Former All-Star center DeMarcus Cousins has agreed to a one-year deal with the Houston Rockets, he told Marc Spears of ESPN’s The Undefeated.
The Rockets were limited to offering the veteran’s minimum to Cousins, who missed all of last season with a torn ACL in his left knee suffered after he signed with the Los Angeles Lakers.
“Grateful for the opportunity and excited for what’s ahead,” he told Spears.
Cousins, 30, was a four-time All-Star with the Sacramento Kings and New Orleans Pelicans and has career averages of 21.2 points, 10.9 rebounds and 3.2 assists per game.
However, Cousins’ career has been interrupted by a series of serious injuries over the past three years.
Cousins ruptured an Achilles tendon in February 2018 while playing for the Pelicans in a win over the Rockets. That injury caused his value in free agency to plummet, and Cousins signed with the Golden State Warriors for $5.3 million that summer.
The Rockets hope DeMarcus Cousins can return to his 2017-18 form before his Achilles injury. He is one of seven players in NBA history to average 25 points, 12 rebounds and 5 assists in a season.
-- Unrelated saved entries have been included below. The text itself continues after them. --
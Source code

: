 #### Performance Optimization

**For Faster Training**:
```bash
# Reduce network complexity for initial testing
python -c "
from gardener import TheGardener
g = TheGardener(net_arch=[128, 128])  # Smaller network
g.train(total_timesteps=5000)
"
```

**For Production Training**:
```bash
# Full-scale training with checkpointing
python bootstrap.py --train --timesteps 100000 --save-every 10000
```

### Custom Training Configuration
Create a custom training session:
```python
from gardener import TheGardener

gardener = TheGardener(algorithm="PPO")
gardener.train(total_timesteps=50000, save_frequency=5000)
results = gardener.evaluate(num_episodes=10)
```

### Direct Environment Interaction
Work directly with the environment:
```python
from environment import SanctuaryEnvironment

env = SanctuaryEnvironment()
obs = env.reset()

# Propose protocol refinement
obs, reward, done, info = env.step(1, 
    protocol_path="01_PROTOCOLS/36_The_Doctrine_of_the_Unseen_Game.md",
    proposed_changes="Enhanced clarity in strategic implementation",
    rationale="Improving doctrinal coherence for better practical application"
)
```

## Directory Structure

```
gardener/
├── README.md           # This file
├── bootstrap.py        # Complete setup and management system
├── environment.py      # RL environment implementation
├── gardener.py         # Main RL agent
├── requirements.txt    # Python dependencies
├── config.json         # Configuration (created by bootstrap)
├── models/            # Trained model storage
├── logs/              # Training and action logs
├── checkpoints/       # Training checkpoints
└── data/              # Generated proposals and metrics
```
|Giannis Antetokounmpo||2018-19, 2019-20|
|Wilt Chamberlain||1963-64, 1965-66|
|— ESPN Stats & Information|
Cousins missed much of his season with the Warriors while in rehab for his Achilles injury and was sidelined for much of Golden State’s playoff run with a torn quadriceps. He averaged 16.3 points, 8.2 rebounds and 3.6 assists in 30 games with the Warriors.
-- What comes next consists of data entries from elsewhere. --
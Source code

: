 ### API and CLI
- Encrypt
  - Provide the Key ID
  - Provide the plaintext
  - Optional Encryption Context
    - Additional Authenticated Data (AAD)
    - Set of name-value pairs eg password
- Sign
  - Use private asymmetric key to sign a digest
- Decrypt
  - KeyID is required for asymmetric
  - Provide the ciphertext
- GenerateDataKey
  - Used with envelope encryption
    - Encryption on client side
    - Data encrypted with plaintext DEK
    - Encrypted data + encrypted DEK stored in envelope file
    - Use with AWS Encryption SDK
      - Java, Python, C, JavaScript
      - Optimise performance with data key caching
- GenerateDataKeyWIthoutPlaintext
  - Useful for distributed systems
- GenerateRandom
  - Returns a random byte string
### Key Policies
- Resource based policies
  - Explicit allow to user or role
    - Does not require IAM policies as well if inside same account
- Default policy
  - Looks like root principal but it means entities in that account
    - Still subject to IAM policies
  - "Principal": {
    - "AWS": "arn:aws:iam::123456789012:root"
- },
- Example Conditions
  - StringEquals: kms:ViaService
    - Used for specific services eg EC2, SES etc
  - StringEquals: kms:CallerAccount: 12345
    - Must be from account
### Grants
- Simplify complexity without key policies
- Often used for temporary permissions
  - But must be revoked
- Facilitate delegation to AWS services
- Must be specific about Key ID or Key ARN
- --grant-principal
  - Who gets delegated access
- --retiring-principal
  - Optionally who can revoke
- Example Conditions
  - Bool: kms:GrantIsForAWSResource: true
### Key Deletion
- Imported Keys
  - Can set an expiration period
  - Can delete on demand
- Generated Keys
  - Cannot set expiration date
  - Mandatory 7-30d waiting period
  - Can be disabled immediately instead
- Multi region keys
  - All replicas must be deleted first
After committing to full-time small ball in the middle of last season, starting 6-foot-5 P.J. Tucker at center, the Rockets have agreed to deals this offseason with a pair of centers who have been prolific scorers.
Houston agreed with former Detroit Pistons center Christian Wood on a three-year, $41 million contract in the opening hours of free agency Friday, sources said. Wood, 25, averaged 13.1 points per game last season, including 21.9 points during a 12-game stint as a starter after Detroit traded Andre Drummond.
They should help play a role in aiding the Rockets’ rebounding woes. Since Jan. 31, Houston had a 44.6 rebounding percentage, which was last in the NBA over that span and would have ranked last by any team in a full season since 1996-97.